#### Task brief
Restate word for word the lines in the listing below, starting at the line containing "list of allowed" and ending at the line containing "permissions by [@rozumalex](https://github.com/rozumalex)", both included; leave out the rest.

#### Data records
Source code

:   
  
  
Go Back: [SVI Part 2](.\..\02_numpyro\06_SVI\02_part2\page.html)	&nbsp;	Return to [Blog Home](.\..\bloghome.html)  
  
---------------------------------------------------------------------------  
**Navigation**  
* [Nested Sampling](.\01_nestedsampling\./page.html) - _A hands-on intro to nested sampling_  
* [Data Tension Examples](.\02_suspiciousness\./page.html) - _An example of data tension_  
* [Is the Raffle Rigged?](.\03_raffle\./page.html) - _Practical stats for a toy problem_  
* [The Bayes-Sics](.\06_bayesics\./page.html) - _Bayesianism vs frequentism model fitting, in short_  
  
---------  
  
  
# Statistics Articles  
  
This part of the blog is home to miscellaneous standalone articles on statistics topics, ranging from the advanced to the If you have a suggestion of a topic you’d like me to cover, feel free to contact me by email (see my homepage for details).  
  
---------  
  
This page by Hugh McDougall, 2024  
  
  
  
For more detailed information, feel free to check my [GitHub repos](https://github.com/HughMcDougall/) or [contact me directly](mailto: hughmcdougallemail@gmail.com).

==

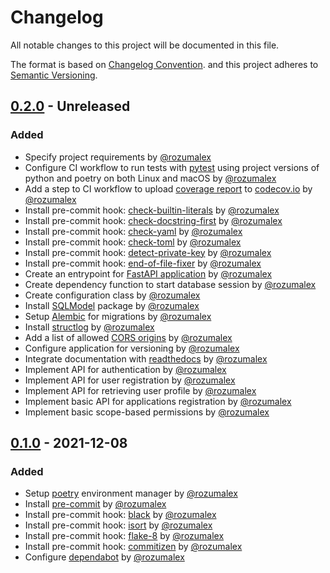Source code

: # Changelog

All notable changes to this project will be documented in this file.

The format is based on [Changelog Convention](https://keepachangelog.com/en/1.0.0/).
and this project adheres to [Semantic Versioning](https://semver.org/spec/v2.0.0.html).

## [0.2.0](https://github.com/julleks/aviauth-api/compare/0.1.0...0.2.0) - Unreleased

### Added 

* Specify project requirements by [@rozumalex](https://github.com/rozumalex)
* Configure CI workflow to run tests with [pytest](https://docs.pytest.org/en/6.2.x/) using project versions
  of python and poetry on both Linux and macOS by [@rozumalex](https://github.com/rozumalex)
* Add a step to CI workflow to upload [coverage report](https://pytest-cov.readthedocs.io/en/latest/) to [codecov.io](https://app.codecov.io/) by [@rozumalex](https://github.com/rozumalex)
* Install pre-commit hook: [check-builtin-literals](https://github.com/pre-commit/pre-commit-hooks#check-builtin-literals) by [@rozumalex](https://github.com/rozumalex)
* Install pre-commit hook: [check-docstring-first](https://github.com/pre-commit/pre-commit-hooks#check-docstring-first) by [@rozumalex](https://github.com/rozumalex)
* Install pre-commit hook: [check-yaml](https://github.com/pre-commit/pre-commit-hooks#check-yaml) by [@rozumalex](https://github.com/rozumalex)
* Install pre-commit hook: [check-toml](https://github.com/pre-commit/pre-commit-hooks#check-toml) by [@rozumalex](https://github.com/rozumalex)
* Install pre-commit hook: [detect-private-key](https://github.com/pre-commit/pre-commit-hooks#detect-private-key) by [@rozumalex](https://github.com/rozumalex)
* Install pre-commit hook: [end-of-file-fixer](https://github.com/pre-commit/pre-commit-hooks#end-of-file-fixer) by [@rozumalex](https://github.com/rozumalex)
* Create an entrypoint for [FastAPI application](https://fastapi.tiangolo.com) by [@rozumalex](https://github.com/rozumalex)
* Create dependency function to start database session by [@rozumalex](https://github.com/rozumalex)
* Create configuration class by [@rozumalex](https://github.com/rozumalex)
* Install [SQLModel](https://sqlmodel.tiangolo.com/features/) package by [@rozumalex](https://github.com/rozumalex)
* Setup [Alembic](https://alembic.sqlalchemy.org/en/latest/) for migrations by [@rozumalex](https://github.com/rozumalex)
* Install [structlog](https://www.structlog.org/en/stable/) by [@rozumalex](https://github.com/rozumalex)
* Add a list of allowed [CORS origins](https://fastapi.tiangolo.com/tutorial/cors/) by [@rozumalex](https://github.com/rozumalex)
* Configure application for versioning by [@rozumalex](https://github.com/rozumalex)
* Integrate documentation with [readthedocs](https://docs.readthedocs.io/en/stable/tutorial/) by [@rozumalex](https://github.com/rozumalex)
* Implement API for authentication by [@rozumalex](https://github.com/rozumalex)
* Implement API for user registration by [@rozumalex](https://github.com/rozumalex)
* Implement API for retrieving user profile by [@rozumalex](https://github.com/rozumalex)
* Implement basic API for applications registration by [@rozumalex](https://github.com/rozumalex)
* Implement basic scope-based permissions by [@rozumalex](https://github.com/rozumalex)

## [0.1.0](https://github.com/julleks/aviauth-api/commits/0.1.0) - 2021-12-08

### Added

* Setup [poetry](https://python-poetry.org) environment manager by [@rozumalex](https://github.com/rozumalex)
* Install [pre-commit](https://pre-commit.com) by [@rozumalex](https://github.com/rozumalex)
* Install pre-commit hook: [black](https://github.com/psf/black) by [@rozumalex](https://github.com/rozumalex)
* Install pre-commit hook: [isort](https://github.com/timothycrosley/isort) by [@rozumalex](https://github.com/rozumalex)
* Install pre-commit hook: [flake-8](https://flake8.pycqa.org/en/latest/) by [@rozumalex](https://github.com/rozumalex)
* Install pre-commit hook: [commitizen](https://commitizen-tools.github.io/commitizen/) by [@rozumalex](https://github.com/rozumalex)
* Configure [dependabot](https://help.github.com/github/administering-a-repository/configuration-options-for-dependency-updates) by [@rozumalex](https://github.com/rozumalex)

==

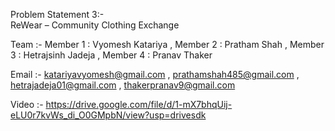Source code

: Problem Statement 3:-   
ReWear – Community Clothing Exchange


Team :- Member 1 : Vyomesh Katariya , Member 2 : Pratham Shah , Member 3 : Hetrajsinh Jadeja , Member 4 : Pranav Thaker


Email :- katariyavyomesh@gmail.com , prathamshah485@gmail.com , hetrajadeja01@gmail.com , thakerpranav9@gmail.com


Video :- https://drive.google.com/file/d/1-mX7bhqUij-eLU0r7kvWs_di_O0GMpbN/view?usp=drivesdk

#### Result of this task
* Add a list of allowed [CORS origins](https://fastapi.tiangolo.com/tutorial/cors/) by [@rozumalex](https://github.com/rozumalex)
* Configure application for versioning by [@rozumalex](https://github.com/rozumalex)
* Integrate documentation with [readthedocs](https://docs.readthedocs.io/en/stable/tutorial/) by [@rozumalex](https://github.com/rozumalex)
* Implement API for authentication by [@rozumalex](https://github.com/rozumalex)
* Implement API for user registration by [@rozumalex](https://github.com/rozumalex)
* Implement API for retrieving user profile by [@rozumalex](https://github.com/rozumalex)
* Implement basic API for applications registration by [@rozumalex](https://github.com/rozumalex)
* Implement basic scope-based permissions by [@rozumalex](https://github.com/rozumalex)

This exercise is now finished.